Ask a kid who is just learning how to hold a pencil to copy da Vinci's "Vitruvian Man," and even if you have a poster-print of it right in front of the child, you will end up with stick figures rather than anything close to a reasonable facsimile. Same with us and Jesus--if all we have is Jesus' example to look at and then to try and copy with our own messy lives, we will never come close to looking like Christ that way. It's not possible, anyway, to simply extrapolate Jesus' first-century life and world into twenty-first century situations--at least it's not like you can do it with mathematical precision. But that's not what the Christian faith is about--we are not meant to copy by rote the picture in front of us and get it right by our sheer willpower and determination. We have Christ within us, teaching us to move, training our hands and feet, so that our pictures of Christ look more and more like Jesus' own self-portraits, traced not on paper or canvas but on our own lives.

In all honesty, the good news we call "the gospel" is not (despite so many billboards saying otherwise) that Jesus is merely a means to an end like a ticket to get you into heaven, while you continue to be a relentlessly self-centered jerk forever. And nor is the good news, "If you can copy Jesus well enough, you'll be deemed acceptable to get in." Both of those imagine that Jesus is unconnected and unrelated to me and my actions now. But the New Testament instead says that Christ fills me even now, so I am brought into daily communion with the Creator of the universe right now, already, every day of my life, as Christ grounds me in his grace. And as Catherine of Siena says (one of my favorite medieval Spanish mystic women theologians, if you are keeping score), "All the way to heaven is heaven... because Jesus said 'I am the Way.'" If the reality we usually call "eternal life" is really about being in the very presence of the One who IS unending life, then Catherine is exactly right--Jesus isn't just a ticket to "getting" some other thing called "eternal life" or "heaven." Jesus IS this reality of life in the full--he IS what eternal life looks like. He IS what makes heaven...heaven. Not gold streets or pearly gates. But Jesus. And if Jesus is not simply "out there up ahead" but dwelling within me, and you, and us, then the Christian life is not really about "getting TO heaven" so much as it is about increasingly discovering the One who IS eternal life already permeates our being like oxygen in our cells.
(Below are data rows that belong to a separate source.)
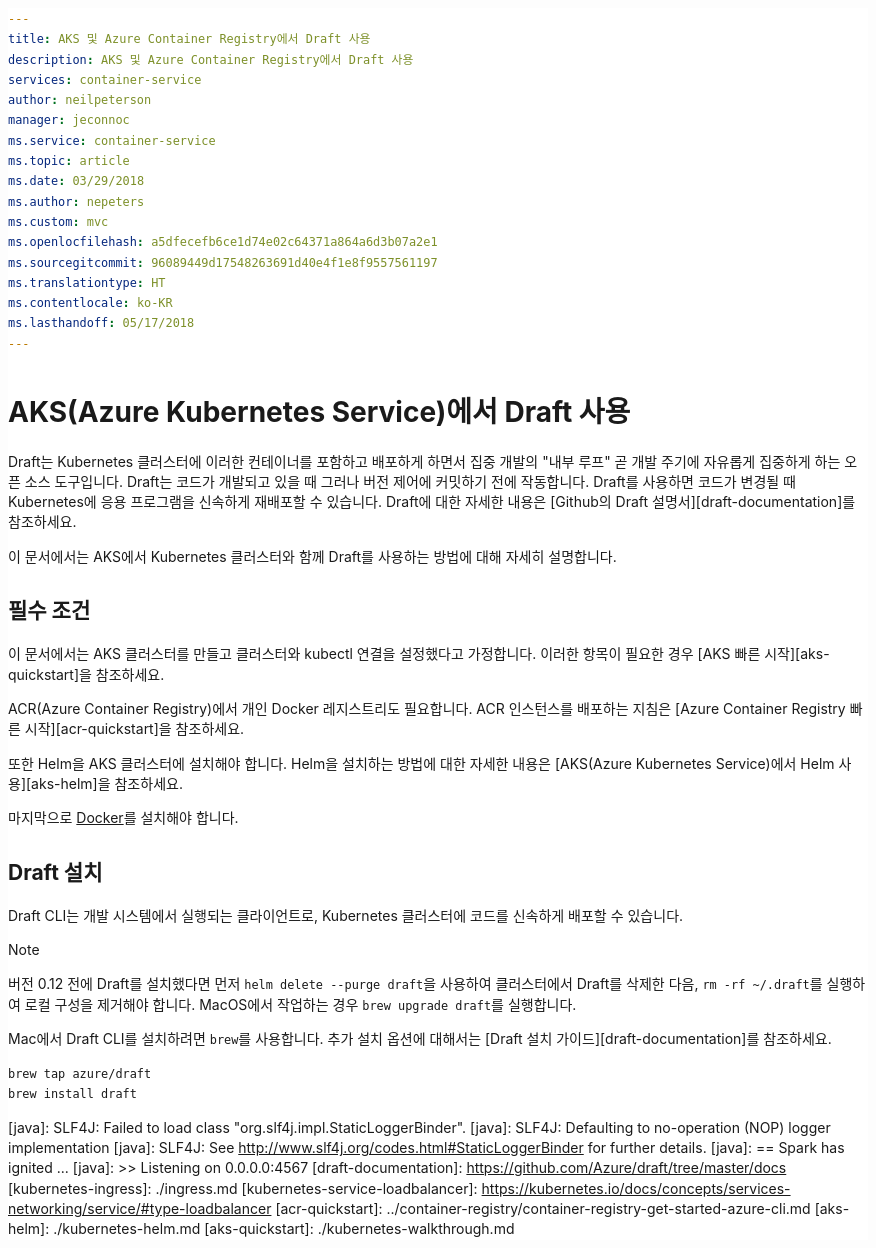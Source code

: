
 ```yaml
---
title: AKS 및 Azure Container Registry에서 Draft 사용
description: AKS 및 Azure Container Registry에서 Draft 사용
services: container-service
author: neilpeterson
manager: jeconnoc
ms.service: container-service
ms.topic: article
ms.date: 03/29/2018
ms.author: nepeters
ms.custom: mvc
ms.openlocfilehash: a5dfecefb6ce1d74e02c64371a864a6d3b07a2e1
ms.sourcegitcommit: 96089449d17548263691d40e4f1e8f9557561197
ms.translationtype: HT
ms.contentlocale: ko-KR
ms.lasthandoff: 05/17/2018
---
```

# <a name="use-draft-with-azure-kubernetes-service-aks"></a>AKS(Azure Kubernetes Service)에서 Draft 사용

Draft는 Kubernetes 클러스터에 이러한 컨테이너를 포함하고 배포하게 하면서 집중 개발의 "내부 루프" 곧 개발 주기에 자유롭게 집중하게 하는 오픈 소스 도구입니다. Draft는 코드가 개발되고 있을 때 그러나 버전 제어에 커밋하기 전에 작동합니다. Draft를 사용하면 코드가 변경될 때 Kubernetes에 응용 프로그램을 신속하게 재배포할 수 있습니다. Draft에 대한 자세한 내용은 [Github의 Draft 설명서][draft-documentation]를 참조하세요.

이 문서에서는 AKS에서 Kubernetes 클러스터와 함께 Draft를 사용하는 방법에 대해 자세히 설명합니다.

## <a name="prerequisites"></a>필수 조건

이 문서에서는 AKS 클러스터를 만들고 클러스터와 kubectl 연결을 설정했다고 가정합니다. 이러한 항목이 필요한 경우 [AKS 빠른 시작][aks-quickstart]을 참조하세요.

ACR(Azure Container Registry)에서 개인 Docker 레지스트리도 필요합니다. ACR 인스턴스를 배포하는 지침은 [Azure Container Registry 빠른 시작][acr-quickstart]을 참조하세요.

또한 Helm을 AKS 클러스터에 설치해야 합니다. Helm을 설치하는 방법에 대한 자세한 내용은 [AKS(Azure Kubernetes Service)에서 Helm 사용][aks-helm]을 참조하세요.

마지막으로 [Docker](https://www.docker.com)를 설치해야 합니다.

## <a name="install-draft"></a>Draft 설치

Draft CLI는 개발 시스템에서 실행되는 클라이언트로, Kubernetes 클러스터에 코드를 신속하게 배포할 수 있습니다.

> [!NOTE]
> 버전 0.12 전에 Draft를 설치했다면 먼저 `helm delete --purge draft`을 사용하여 클러스터에서 Draft를 삭제한 다음, `rm -rf ~/.draft`를 실행하여 로컬 구성을 제거해야 합니다. MacOS에서 작업하는 경우 `brew upgrade draft`를 실행합니다.

Mac에서 Draft CLI를 설치하려면 `brew`를 사용합니다. 추가 설치 옵션에 대해서는 [Draft 설치 가이드][draft-documentation]를 참조하세요.

```console
brew tap azure/draft
brew install draft
```


[java]: SLF4J: Failed to load class "org.slf4j.impl.StaticLoggerBinder".
[java]: SLF4J: Defaulting to no-operation (NOP) logger implementation
[java]: SLF4J: See http://www.slf4j.org/codes.html#StaticLoggerBinder for further details.
[java]: == Spark has ignited ...
[java]: >> Listening on 0.0.0.0:4567
[draft-documentation]: https://github.com/Azure/draft/tree/master/docs
[kubernetes-ingress]: ./ingress.md
[kubernetes-service-loadbalancer]: https://kubernetes.io/docs/concepts/services-networking/service/#type-loadbalancer
[acr-quickstart]: ../container-registry/container-registry-get-started-azure-cli.md
[aks-helm]: ./kubernetes-helm.md
[aks-quickstart]: ./kubernetes-walkthrough.md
How would it change your outlook in this day--and even your outlook on your whole faith--to consider that it's never been about chasing Jesus from behind to find a way to get to some other place called heaven... but rather that the One who is Life already dwells in you and is shaping the way you live and move and speak, so that you begin to participate in his own fullness of life right here and now?

See? This is good news that is so much better than "Use your willpower to copy Jesus. And use a bracelet if necessary to remind you to do it." All the way to heaven is heaven already.

Lord Jesus, direct me so that I live already like your abundant life is coursing through me already, beyond the bounds of my weak willpower and innate anxieties.